* [Problem statement]:
From the listing below, copy only the lines running from the line that contains "Decreased GFR is" to the line that contains "cause of CKD", both included.

* [Record set]:
-- Opening Marker --

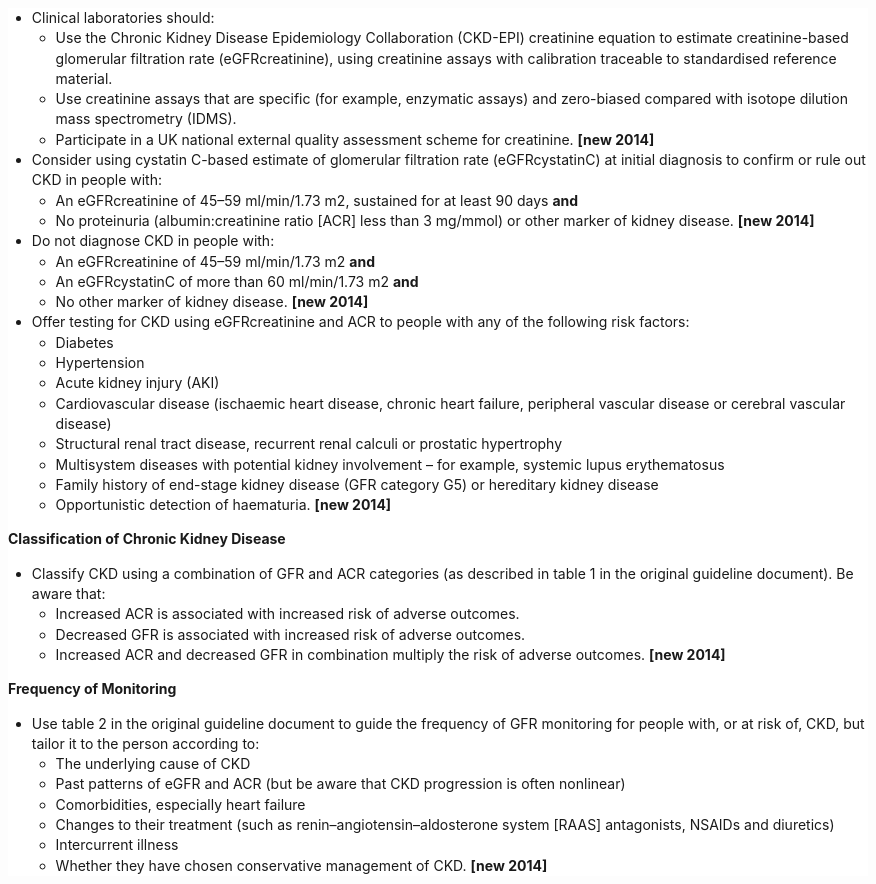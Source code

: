   * Clinical laboratories should: 
    * Use the Chronic Kidney Disease Epidemiology Collaboration (CKD-EPI) creatinine equation to estimate creatinine-based glomerular filtration rate (eGFRcreatinine), using creatinine assays with calibration traceable to standardised reference material. 
    * Use creatinine assays that are specific (for example, enzymatic assays) and zero-biased compared with isotope dilution mass spectrometry (IDMS). 
    * Participate in a UK national external quality assessment scheme for creatinine. **[new 2014]**
  * Consider using cystatin C-based estimate of glomerular filtration rate (eGFRcystatinC) at initial diagnosis to confirm or rule out CKD in people with: 
    * An eGFRcreatinine of 45–59 ml/min/1.73 m2, sustained for at least 90 days **and**
    * No proteinuria (albumin:creatinine ratio [ACR] less than 3 mg/mmol) or other marker of kidney disease. **[new 2014]**
  * Do not diagnose CKD in people with: 
    * An eGFRcreatinine of 45–59 ml/min/1.73 m2 **and**
    * An eGFRcystatinC of more than 60 ml/min/1.73 m2 **and**
    * No other marker of kidney disease. **[new 2014]**
  * Offer testing for CKD using eGFRcreatinine and ACR to people with any of the following risk factors: 
    * Diabetes 
    * Hypertension 
    * Acute kidney injury (AKI) 
    * Cardiovascular disease (ischaemic heart disease, chronic heart failure, peripheral vascular disease or cerebral vascular disease) 
    * Structural renal tract disease, recurrent renal calculi or prostatic hypertrophy 
    * Multisystem diseases with potential kidney involvement – for example, systemic lupus erythematosus 
    * Family history of end-stage kidney disease (GFR category G5) or hereditary kidney disease 
    * Opportunistic detection of haematuria. **[new 2014]**



**Classification of Chronic Kidney Disease**

  * Classify CKD using a combination of GFR and ACR categories (as described in table 1 in the original guideline document). Be aware that: 
    * Increased ACR is associated with increased risk of adverse outcomes. 
    * Decreased GFR is associated with increased risk of adverse outcomes. 
    * Increased ACR and decreased GFR in combination multiply the risk of adverse outcomes. **[new 2014]**



**Frequency of Monitoring**

  * Use table 2 in the original guideline document to guide the frequency of GFR monitoring for people with, or at risk of, CKD, but tailor it to the person according to: 
    * The underlying cause of CKD 
    * Past patterns of eGFR and ACR (but be aware that CKD progression is often nonlinear) 
    * Comorbidities, especially heart failure 
    * Changes to their treatment (such as renin–angiotensin–aldosterone system [RAAS] antagonists, NSAIDs and diuretics) 
    * Intercurrent illness 
    * Whether they have chosen conservative management of CKD. **[new 2014]**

-- Closing Marker --

* [Response to this task]:
    * Decreased GFR is associated with increased risk of adverse outcomes. 
    * Increased ACR and decreased GFR in combination multiply the risk of adverse outcomes. **[new 2014]**



**Frequency of Monitoring**

  * Use table 2 in the original guideline document to guide the frequency of GFR monitoring for people with, or at risk of, CKD, but tailor it to the person according to: 
    * The underlying cause of CKD 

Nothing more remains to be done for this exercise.